(Dataset items)
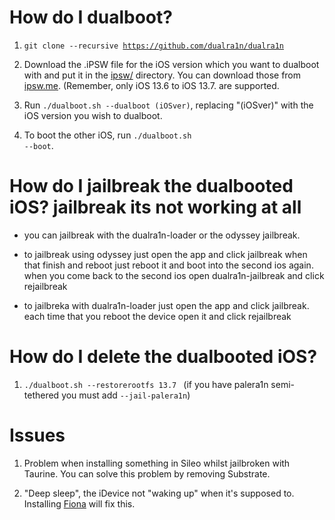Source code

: # How do I dualboot?

1. <code>git clone --recursive https://github.com/dualra1n/dualra1n</code>

2. Download the .iPSW file for the iOS version which you want to dualboot with and put it in the [ipsw/](https://github.com/dualra1n/dualra1n/tree/main/ipsw) directory. You can download those from [ipsw.me](https://ipsw.me). (Remember, only iOS 13.6 to iOS 13.7. are supported.

3. Run `./dualboot.sh --dualboot (iOSver)`, replacing "(iOSver)" with the iOS version you wish to dualboot.

4. To boot the other iOS, run <code>./dualboot.sh --boot</code>.

# How do I jailbreak the dualbooted iOS? jailbreak its not working at all

-   you can jailbreak with the dualra1n-loader or the odyssey jailbreak.

- to jailbreak using odyssey just open the app and click jailbreak when that finish and reboot just reboot it and boot into the second ios again. when you come back to the second ios open dualra1n-jailbreak and click rejailbreak

- to jailbreka with dualra1n-loader just open the app and click jailbreak. each time that you reboot the device open it and click rejailbreak 


# How do I delete the dualbooted iOS?

1. <code>./dualboot.sh --restorerootfs 13.7 </code> (if you have palera1n semi-tethered you must add <code>--jail-palera1n</code>)

# Issues 

1. Problem when installing something in Sileo whilst jailbroken with Taurine. You can solve this problem by removing Substrate.


2. "Deep sleep", the iDevice not "waking up" when it's supposed to. Installing [Fiona](https://www.ios-repo-updates.com/repository/julioverne-s-repo/package/com.julioverne.fiona/) will fix this.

** What is expected **
Once the pictures are set aside, write out each record exactly.

** Result of the task **
Source code

: # How do I dualboot?

1. <code>git clone --recursive https://github.com/dualra1n/dualra1n</code>

2. Download the .iPSW file for the iOS version which you want to dualboot with and put it in the [ipsw/](https://github.com/dualra1n/dualra1n/tree/main/ipsw) directory. You can download those from [ipsw.me](https://ipsw.me). (Remember, only iOS 13.6 to iOS 13.7. are supported.

3. Run `./dualboot.sh --dualboot (iOSver)`, replacing "(iOSver)" with the iOS version you wish to dualboot.

4. To boot the other iOS, run <code>./dualboot.sh --boot</code>.

# How do I jailbreak the dualbooted iOS? jailbreak its not working at all

-   you can jailbreak with the dualra1n-loader or the odyssey jailbreak.

- to jailbreak using odyssey just open the app and click jailbreak when that finish and reboot just reboot it and boot into the second ios again. when you come back to the second ios open dualra1n-jailbreak and click rejailbreak

- to jailbreka with dualra1n-loader just open the app and click jailbreak. each time that you reboot the device open it and click rejailbreak 


# How do I delete the dualbooted iOS?

1. <code>./dualboot.sh --restorerootfs 13.7 </code> (if you have palera1n semi-tethered you must add <code>--jail-palera1n</code>)

# Issues 

1. Problem when installing something in Sileo whilst jailbroken with Taurine. You can solve this problem by removing Substrate.


2. "Deep sleep", the iDevice not "waking up" when it's supposed to. Installing [Fiona](https://www.ios-repo-updates.com/repository/julioverne-s-repo/package/com.julioverne.fiona/) will fix this.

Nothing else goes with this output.